4

I need to solve a large problem, on a large graph instances, and in order to do so I divide the input space between threads to solve indipendenlty the same function on each set of inputs. When i time to understand the scalability of my software, I notice that when I increase the number of threads used, after 4 threads the time increases. I coded a really small example to see why this happens, here it follows:

#include <algorithm>
#include <random>
#include <thread>
#include <iostream>
#include <chrono>


template<typename T>
inline double getMs(T start, T end) {
    return double(
        std::chrono::duration_cast<std::chrono::milliseconds>(end - start)
        .count()) /
        1000;
}

int main(int) {

    
    std::random_device rd;
    std::mt19937 g(rd());


    unsigned int n = std::thread::hardware_concurrency();
    std::cout << n << " concurrent threads are supported.\n";


    for (size_t np = 2; np < 17; np++) {
        auto start = std::chrono::high_resolution_clock::now();
        std::cout << np << " threads: ";
        std::vector<std::thread> threads(np);

        int number_stops = 50; // memory 39420
        int number_transfers = 1; // memory
        int number_structures = 1; // memory
        int number_iterations = 1000000; // time

        auto dimension = number_stops * (number_transfers + 1) * number_structures;

        auto paraTask = [&]() {
            for (int b = 0; b < number_iterations; b++) {
                //std::srand(unsigned(std::time(nullptr)));
                std::vector<int> v(dimension, 1586)
                //std::generate(v.begin(), v.end(), std::rand);
                v.clear();
            }
        };

        for (size_t i = 0; i < np; i++) {
            threads[i] =
                std::thread(paraTask);
        }
        // Join the threads
        for (auto&& thread : threads) thread.join();

        double elapsed = getMs(start, std::chrono::high_resolution_clock::now());

        printf("parallel completed: %.3f sec.\n",
            elapsed);
    }

    return 0;
}

Just a brief description. In order to emulate the actual software I'm working on, I use here the variables:

int number_stops = 50; // memory 39420
int number_transfers = 1; // memory
int number_structures = 1; // memory
int number_iterations = 1000000; // time

Without much details, the first three are there to simulate the memory consumption (how many vector entries I fill in each call), while the fourth one is there to simulate the number of iterations. This is here to see what causes the increasing in time, if is the memory consumption when we add threads, or if we have more problems with more computational time in each thread. (or both)
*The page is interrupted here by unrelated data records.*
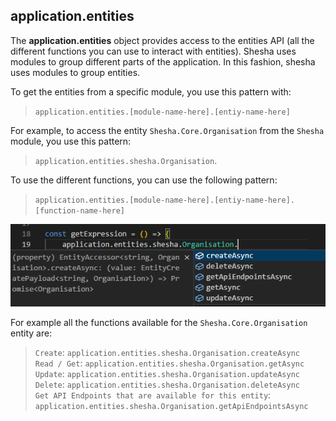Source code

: ## application.entities  

The **application.entities** object provides access to the entities API (all the different functions you can use to interact with entities).
Shesha uses modules to group different parts of the application. In this fashion, shesha uses modules to group
entities.

To get the entities from a specific module, you use this pattern with:  
> `application.entities.[module-name-here].[entiy-name-here]`  

For example, to access the entity `Shesha.Core.Organisation` from the `Shesha` module, you use this pattern: 
> `application.entities.shesha.Organisation`.

To use the different functions, you can use the following pattern:  
> `application.entities.[module-name-here].[entiy-name-here].[function-name-here]`

![accessing-entities](./images/accessing-entities-api.png)

For example all the functions available for the `Shesha.Core.Organisation` entity are:
> `Create`: `application.entities.shesha.Organisation.createAsync`  
> `Read / Get`: `application.entities.shesha.Organisation.getAsync`  
> `Update`: `application.entities.shesha.Organisation.updateAsync`  
> `Delete`: `application.entities.shesha.Organisation.deleteAsync`  
> `Get API Endpoints that are available for this entity`: `application.entities.shesha.Organisation.getApiEndpointsAsync`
I copy down here the result with the setting above:

16 concurrent threads are supported.
2 threads: parallel completed: 0.995 sec.
3 threads: parallel completed: 1.017 sec.
4 threads: parallel completed: 1.028 sec.
5 threads: parallel completed: 1.081 sec.
6 threads: parallel completed: 1.131 sec.
7 threads: parallel completed: 1.122 sec.
8 threads: parallel completed: 1.216 sec.
9 threads: parallel completed: 1.445 sec.
10 threads: parallel completed: 1.603 sec.
11 threads: parallel completed: 1.596 sec.
12 threads: parallel completed: 1.626 sec.
13 threads: parallel completed: 1.634 sec.
14 threads: parallel completed: 1.611 sec.
15 threads: parallel completed: 1.648 sec.
16 threads: parallel completed: 1.688 sec.

So, as you can see, the time increases. Why is that. I also tried the other way around (less iteration but more memory):

int number_stops = 50; // memory 39420
int number_transfers = 100; // memory
int number_structures = 100; // memory
int number_iterations = 50; // time 

and the same happens, the time increases:

16 concurrent threads are supported.
2 threads: parallel completed: 0.275 sec.
3 threads: parallel completed: 0.267 sec.
4 threads: parallel completed: 0.278 sec.
5 threads: parallel completed: 0.282 sec.
6 threads: parallel completed: 0.303 sec.
7 threads: parallel completed: 0.314 sec.
8 threads: parallel completed: 0.345 sec.
9 threads: parallel completed: 0.370 sec.
10 threads: parallel completed: 0.368 sec.
11 threads: parallel completed: 0.395 sec.
12 threads: parallel completed: 0.407 sec.
13 threads: parallel completed: 0.431 sec.
14 threads: parallel completed: 0.444 sec.
15 threads: parallel completed: 0.448 sec.
16 threads: parallel completed: 0.455 sec.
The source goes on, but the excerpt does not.